◆ **Your goal**
Using "that" as the search string, find the matching lines below and copy them.

** Source information follows **

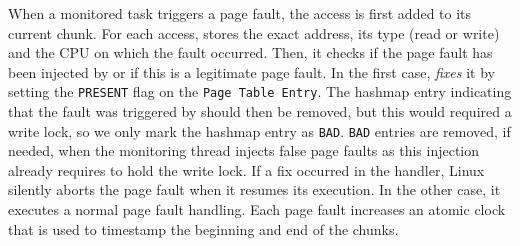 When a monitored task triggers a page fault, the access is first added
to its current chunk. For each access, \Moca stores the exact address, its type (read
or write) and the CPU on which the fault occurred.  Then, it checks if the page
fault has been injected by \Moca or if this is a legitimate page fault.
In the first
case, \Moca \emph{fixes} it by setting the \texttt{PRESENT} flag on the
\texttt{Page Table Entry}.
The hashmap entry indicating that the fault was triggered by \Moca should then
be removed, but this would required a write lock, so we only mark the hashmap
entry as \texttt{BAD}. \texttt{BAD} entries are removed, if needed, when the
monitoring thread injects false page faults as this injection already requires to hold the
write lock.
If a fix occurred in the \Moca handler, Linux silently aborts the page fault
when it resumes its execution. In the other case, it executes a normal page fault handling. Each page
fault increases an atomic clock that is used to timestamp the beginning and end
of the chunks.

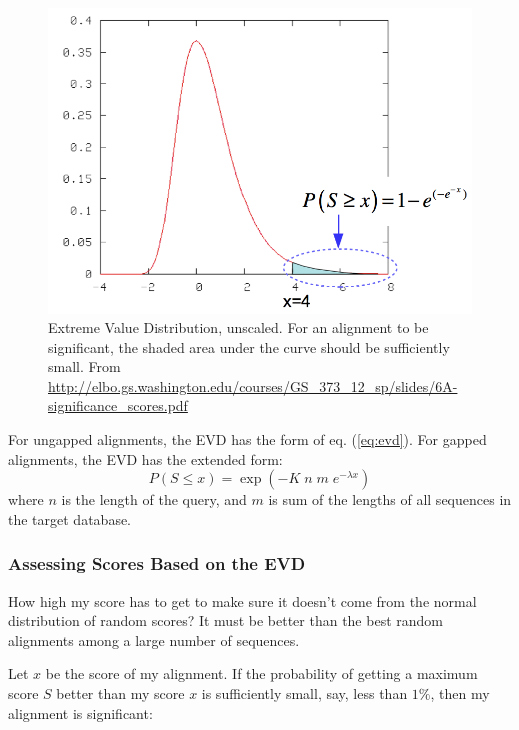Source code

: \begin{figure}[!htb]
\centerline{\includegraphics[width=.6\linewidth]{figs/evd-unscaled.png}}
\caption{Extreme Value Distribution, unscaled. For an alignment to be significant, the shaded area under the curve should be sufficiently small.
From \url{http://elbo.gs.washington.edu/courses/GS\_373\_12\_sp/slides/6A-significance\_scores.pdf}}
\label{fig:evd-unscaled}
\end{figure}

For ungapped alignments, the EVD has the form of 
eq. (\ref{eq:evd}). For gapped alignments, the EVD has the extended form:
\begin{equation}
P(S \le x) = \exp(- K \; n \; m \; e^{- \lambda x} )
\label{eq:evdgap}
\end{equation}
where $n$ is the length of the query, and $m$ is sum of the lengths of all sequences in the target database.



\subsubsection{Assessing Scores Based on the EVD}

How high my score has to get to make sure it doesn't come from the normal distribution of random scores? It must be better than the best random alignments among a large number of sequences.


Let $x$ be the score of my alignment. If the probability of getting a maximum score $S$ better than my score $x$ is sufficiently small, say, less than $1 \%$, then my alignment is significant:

** End of Source information **
** Source information follows **

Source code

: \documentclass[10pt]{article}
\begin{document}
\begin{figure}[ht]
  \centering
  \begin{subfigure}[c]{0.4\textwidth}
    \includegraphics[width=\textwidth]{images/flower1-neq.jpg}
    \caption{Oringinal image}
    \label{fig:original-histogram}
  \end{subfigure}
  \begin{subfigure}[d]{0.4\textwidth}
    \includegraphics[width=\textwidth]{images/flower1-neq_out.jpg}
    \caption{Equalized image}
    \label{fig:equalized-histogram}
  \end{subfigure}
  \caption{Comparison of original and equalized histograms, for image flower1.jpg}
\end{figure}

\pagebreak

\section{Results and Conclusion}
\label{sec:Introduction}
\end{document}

** End of Source information **

◆ **Answer to this exercise**
The hashmap entry indicating that the fault was triggered by \Moca should then
fault increases an atomic clock that is used to timestamp the beginning and end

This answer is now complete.